*** Opening AVAILABLE DATA ***

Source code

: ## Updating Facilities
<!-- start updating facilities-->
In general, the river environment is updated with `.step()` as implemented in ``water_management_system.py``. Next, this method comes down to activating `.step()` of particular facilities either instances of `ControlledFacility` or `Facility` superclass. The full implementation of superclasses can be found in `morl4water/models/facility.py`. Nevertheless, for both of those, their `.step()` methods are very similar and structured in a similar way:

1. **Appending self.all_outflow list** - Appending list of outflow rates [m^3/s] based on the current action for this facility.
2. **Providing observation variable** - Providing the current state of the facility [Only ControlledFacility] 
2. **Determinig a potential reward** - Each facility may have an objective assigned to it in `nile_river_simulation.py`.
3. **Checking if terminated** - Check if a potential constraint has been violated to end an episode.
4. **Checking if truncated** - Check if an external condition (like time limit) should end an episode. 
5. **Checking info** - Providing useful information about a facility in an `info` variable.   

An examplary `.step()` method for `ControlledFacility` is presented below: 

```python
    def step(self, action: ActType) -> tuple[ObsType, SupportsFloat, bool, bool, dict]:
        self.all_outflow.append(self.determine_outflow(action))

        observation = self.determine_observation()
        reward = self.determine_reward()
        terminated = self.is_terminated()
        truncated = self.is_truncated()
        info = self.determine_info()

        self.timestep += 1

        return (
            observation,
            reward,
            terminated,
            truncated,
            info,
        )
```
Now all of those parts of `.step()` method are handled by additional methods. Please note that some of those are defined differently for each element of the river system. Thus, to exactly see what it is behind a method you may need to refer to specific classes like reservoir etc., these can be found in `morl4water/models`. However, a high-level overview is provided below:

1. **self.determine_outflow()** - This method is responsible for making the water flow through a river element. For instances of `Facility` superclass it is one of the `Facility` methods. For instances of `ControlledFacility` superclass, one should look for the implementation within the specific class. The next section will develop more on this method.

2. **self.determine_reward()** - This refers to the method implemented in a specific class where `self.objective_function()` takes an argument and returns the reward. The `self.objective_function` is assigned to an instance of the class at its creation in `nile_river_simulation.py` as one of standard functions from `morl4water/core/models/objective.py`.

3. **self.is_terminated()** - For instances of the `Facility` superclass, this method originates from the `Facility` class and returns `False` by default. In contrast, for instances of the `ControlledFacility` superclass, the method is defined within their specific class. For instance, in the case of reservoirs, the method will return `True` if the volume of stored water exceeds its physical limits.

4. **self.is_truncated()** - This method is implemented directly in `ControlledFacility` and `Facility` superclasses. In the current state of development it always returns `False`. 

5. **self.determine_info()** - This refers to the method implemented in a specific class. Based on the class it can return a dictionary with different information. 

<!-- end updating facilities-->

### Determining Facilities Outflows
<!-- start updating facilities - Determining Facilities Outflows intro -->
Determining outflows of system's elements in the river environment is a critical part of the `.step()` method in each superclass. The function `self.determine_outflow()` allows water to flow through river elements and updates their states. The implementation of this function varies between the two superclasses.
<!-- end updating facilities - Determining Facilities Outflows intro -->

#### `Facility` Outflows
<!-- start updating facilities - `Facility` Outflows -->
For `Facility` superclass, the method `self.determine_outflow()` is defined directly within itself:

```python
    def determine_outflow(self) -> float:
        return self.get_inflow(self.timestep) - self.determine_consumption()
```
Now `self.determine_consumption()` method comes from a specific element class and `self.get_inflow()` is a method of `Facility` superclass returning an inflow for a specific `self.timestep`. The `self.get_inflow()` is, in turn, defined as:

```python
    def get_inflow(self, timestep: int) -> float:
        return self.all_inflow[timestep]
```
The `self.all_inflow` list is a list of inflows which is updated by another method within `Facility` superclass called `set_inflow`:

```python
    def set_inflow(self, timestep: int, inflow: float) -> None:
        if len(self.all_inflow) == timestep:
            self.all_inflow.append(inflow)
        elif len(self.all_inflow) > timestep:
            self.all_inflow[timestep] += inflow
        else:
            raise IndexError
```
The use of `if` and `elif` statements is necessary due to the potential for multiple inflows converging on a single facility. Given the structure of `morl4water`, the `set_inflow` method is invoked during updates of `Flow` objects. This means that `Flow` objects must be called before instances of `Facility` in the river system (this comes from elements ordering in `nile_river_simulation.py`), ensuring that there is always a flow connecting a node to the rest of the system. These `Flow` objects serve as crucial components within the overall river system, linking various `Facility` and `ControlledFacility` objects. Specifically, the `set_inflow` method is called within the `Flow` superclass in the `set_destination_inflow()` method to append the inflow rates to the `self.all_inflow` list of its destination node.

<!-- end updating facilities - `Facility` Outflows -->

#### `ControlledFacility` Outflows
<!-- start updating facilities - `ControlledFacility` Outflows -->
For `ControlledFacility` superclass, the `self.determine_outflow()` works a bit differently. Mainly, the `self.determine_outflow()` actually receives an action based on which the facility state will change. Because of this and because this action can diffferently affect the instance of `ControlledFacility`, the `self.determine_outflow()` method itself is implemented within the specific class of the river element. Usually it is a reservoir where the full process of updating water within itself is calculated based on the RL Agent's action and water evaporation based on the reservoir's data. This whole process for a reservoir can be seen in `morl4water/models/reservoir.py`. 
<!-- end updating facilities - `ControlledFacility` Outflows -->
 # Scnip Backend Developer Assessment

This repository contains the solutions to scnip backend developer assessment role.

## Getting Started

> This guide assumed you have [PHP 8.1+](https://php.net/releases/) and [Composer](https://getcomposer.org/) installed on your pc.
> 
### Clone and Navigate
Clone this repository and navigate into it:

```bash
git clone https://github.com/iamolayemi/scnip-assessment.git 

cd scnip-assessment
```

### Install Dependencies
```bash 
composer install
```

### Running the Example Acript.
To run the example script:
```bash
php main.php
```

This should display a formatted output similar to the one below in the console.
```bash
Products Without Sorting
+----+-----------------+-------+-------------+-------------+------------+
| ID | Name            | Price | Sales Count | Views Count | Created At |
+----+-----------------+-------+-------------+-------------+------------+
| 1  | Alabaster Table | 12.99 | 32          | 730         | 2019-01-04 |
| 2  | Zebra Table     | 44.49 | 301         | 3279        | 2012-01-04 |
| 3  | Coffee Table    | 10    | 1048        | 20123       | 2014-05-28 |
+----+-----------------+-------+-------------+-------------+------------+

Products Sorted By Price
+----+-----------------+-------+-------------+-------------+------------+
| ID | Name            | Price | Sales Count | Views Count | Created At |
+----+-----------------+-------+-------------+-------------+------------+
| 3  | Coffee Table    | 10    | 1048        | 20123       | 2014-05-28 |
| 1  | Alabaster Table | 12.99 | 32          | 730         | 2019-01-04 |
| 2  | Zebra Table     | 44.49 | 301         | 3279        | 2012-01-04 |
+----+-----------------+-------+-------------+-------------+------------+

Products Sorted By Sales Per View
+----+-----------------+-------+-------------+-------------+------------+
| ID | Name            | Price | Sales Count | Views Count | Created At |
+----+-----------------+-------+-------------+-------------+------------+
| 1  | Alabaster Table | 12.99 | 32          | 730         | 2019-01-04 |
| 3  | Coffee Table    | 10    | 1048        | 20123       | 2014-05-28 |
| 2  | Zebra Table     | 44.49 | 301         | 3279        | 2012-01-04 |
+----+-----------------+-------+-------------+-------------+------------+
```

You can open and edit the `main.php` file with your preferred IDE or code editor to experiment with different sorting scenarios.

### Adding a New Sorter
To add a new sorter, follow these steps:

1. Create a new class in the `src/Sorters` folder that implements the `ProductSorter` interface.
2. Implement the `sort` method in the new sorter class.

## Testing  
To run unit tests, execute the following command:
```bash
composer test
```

*** Closing AVAILABLE DATA ***

__EXERCISE DIRECTIONS__. Say how many lines of the data hold the string "your". Reply with the number alone.

__RESULT FOR THIS EXERCISE__. 2